### Problem to solve
Below are the records; locate each line with the word "goodreads" and copy it.
═════ Given data
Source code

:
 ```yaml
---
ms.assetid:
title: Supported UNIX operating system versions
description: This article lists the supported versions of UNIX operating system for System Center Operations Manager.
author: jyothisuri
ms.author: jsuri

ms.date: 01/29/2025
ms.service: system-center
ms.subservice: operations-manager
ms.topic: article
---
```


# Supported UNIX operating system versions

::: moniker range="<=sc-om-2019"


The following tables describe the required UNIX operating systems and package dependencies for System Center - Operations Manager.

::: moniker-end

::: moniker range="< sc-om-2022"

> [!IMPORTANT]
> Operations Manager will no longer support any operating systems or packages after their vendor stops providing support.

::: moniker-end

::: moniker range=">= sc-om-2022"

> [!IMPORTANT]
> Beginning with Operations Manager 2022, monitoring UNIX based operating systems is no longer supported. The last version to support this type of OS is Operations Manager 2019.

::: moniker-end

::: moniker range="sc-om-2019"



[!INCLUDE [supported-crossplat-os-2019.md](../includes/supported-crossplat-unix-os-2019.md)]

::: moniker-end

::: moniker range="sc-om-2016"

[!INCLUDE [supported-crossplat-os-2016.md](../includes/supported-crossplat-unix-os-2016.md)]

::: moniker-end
══════════
═════ Given data
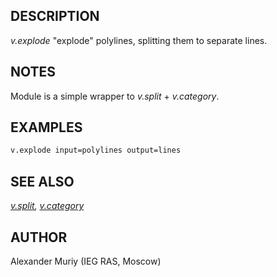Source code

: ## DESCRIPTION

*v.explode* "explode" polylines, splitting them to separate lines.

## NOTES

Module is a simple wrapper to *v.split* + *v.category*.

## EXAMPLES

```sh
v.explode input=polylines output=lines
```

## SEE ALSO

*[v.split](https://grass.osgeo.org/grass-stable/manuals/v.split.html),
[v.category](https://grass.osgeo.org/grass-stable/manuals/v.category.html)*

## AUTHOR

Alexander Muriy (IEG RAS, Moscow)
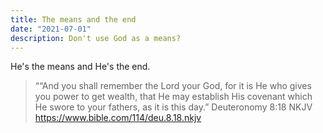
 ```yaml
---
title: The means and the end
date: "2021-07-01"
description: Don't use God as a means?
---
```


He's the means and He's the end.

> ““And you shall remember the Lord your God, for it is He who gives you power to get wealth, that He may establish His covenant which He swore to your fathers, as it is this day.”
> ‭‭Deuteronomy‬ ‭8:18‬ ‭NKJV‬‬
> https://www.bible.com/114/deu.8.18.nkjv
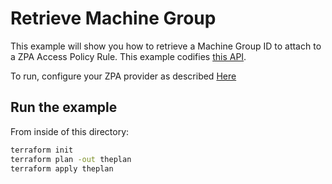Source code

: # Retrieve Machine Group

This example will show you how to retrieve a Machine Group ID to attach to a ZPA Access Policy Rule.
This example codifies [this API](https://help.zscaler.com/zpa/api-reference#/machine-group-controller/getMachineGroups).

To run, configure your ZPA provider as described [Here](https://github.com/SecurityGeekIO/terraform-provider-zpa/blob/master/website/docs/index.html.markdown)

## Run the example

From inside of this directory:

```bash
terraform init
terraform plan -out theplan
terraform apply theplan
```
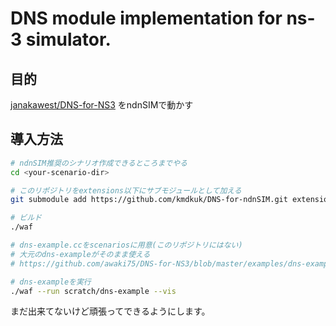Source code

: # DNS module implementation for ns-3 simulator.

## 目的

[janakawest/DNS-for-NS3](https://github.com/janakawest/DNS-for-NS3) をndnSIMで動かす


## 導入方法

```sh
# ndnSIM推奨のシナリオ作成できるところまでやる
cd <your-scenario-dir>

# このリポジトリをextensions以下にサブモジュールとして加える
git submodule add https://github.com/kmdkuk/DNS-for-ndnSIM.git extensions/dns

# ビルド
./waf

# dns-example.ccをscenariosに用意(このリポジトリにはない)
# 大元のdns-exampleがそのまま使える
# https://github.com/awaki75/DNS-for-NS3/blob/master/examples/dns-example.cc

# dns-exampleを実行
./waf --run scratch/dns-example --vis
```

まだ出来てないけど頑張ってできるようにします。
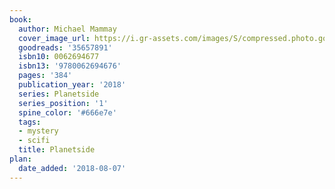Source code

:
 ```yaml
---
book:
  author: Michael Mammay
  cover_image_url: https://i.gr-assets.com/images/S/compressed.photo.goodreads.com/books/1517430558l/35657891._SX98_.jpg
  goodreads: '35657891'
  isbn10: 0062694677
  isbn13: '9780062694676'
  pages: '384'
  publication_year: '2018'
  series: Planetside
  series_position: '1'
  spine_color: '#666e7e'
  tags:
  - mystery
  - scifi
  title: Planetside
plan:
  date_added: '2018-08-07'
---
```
══════════
### Response
  cover_image_url: https://i.gr-assets.com/images/S/compressed.photo.goodreads.com/books/1517430558l/35657891._SX98_.jpg
  goodreads: '35657891'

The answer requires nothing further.